There had been a chance that Alexander would be used for only a few plays. But New York Giants runner Tiki Barber had passed Alexander by 53 yards. That meant the star Seahawk needed the entire first half to establish a safe distance from the Barber total. It also gave Green Bay the advantage of knowing that Alexander would carry the ball much of the time. It took him three tries near the goal line to get his touchdown with 13 minutes left in the second quarter, and most of his yards were hard-won.
Afterward, Holmgren said he had notified Alexander that the runner wouldn't play the second half, records or not. But the coach noted that there was great fan expectation to be met and "the offensive linemen wanted to do this for [Alexander]. He deserved to do this. Thank goodness he didn't get hurt."
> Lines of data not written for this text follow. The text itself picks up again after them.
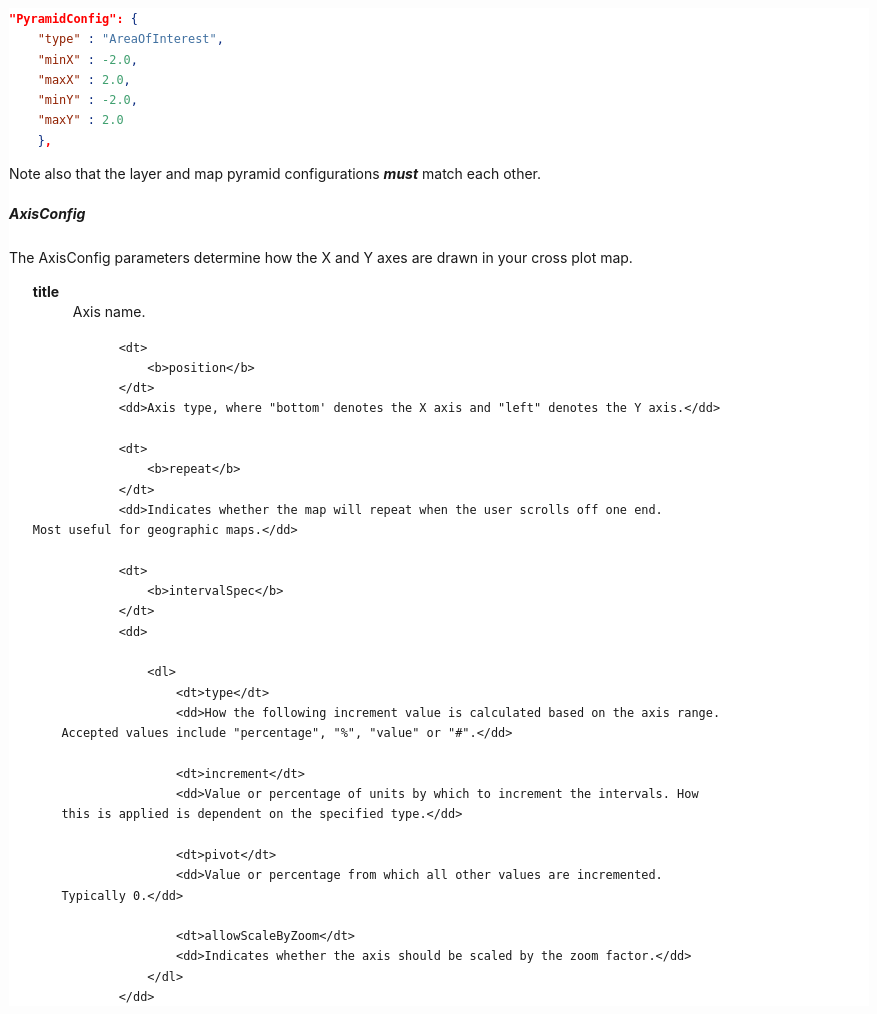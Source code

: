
 ```json
"PyramidConfig": {
	"type" : "AreaOfInterest",
	"minX" : -2.0,
	"maxX" : 2.0,
	"minY" : -2.0,
	"maxY" : 2.0
	},
```

Note also that the layer and map pyramid configurations ***must*** match each other.

##### <a name="cross-axisconfig"></a> AxisConfig #####

The AxisConfig parameters determine how the X and Y axes are drawn in your cross plot map.

<div class="details props">
	<div class="innerProps">
		<ul class="methodDetail" id="MethodDetail">
			<dl class="detailList params">
				<dt>
					<b>title</b>
				</dt>
				<dd>Axis name.</dd>
				
				<dt>
					<b>position</b>
				</dt>
				<dd>Axis type, where "bottom' denotes the X axis and "left" denotes the Y axis.</dd>
				
				<dt>
					<b>repeat</b>
				</dt>
				<dd>Indicates whether the map will repeat when the user scrolls off one end.
	Most useful for geographic maps.</dd>
	
				<dt>
					<b>intervalSpec</b>
				</dt>
				<dd>
				
					<dl>
						<dt>type</dt>
						<dd>How the following increment value is calculated based on the axis range.
		Accepted values include "percentage", "%", "value" or "#".</dd>
		
						<dt>increment</dt>
						<dd>Value or percentage of units by which to increment the intervals. How
		this is applied is dependent on the specified type.</dd>
						
						<dt>pivot</dt>
						<dd>Value or percentage from which all other values are incremented.
		Typically 0.</dd>
		
						<dt>allowScaleByZoom</dt>
						<dd>Indicates whether the axis should be scaled by the zoom factor.</dd>
					</dl>
				</dd>
				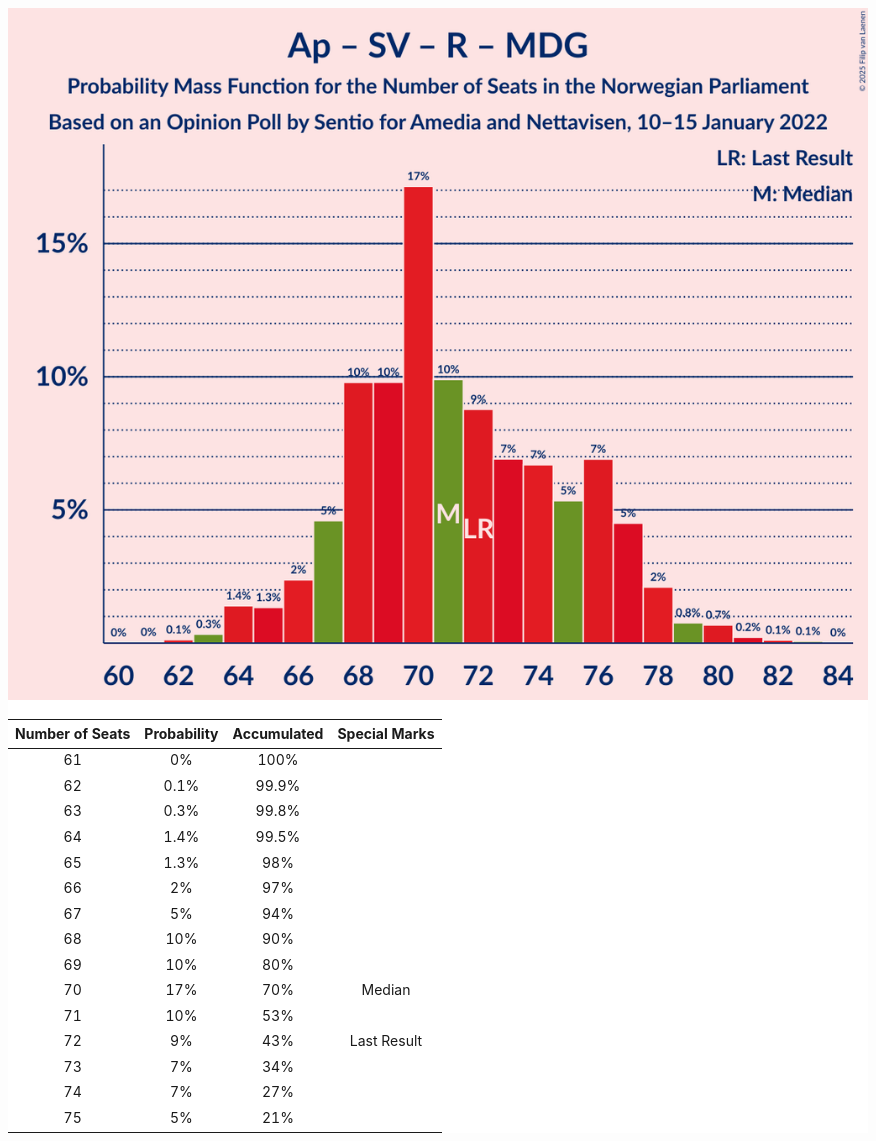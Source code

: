 ![Graph with seats probability mass function not yet produced](2022-01-15-Sentio-coalitions-seats-pmf-ap–sv–r–mdg.png "Seats Probability Mass Function")

| Number of Seats | Probability | Accumulated | Special Marks |
|:---------------:|:-----------:|:-----------:|:-------------:|
| 61 | 0% | 100% |  |
| 62 | 0.1% | 99.9% |  |
| 63 | 0.3% | 99.8% |  |
| 64 | 1.4% | 99.5% |  |
| 65 | 1.3% | 98% |  |
| 66 | 2% | 97% |  |
| 67 | 5% | 94% |  |
| 68 | 10% | 90% |  |
| 69 | 10% | 80% |  |
| 70 | 17% | 70% | Median |
| 71 | 10% | 53% |  |
| 72 | 9% | 43% | Last Result |
| 73 | 7% | 34% |  |
| 74 | 7% | 27% |  |
| 75 | 5% | 21% |  |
Hawks coaches plan to rest players for a few days and enjoy the luxury of wondering which opponent will play them at Qwest Field on either Jan. 14 or 15. As a growing consensus of national pigskin experts has it, at Qwest the first-seeded Seahawks would be difficult to beat for any of the other five clubs (the Chicago Bears, the Tampa Bay Buccaneers, the Giants, the Carolina Panthers, and the Washington Redskins) in the National Football Conference playoff bracket. Seattle's 11-game win streak — it probably would have been 12 had the Hawks really needed the Green Bay game — engenders that sort of unprecedented respect for the down-so-long franchise. And while the team's next opponent and play date aren't yet known, it's certain that the upcoming Hawks contest will be anything but meaningless.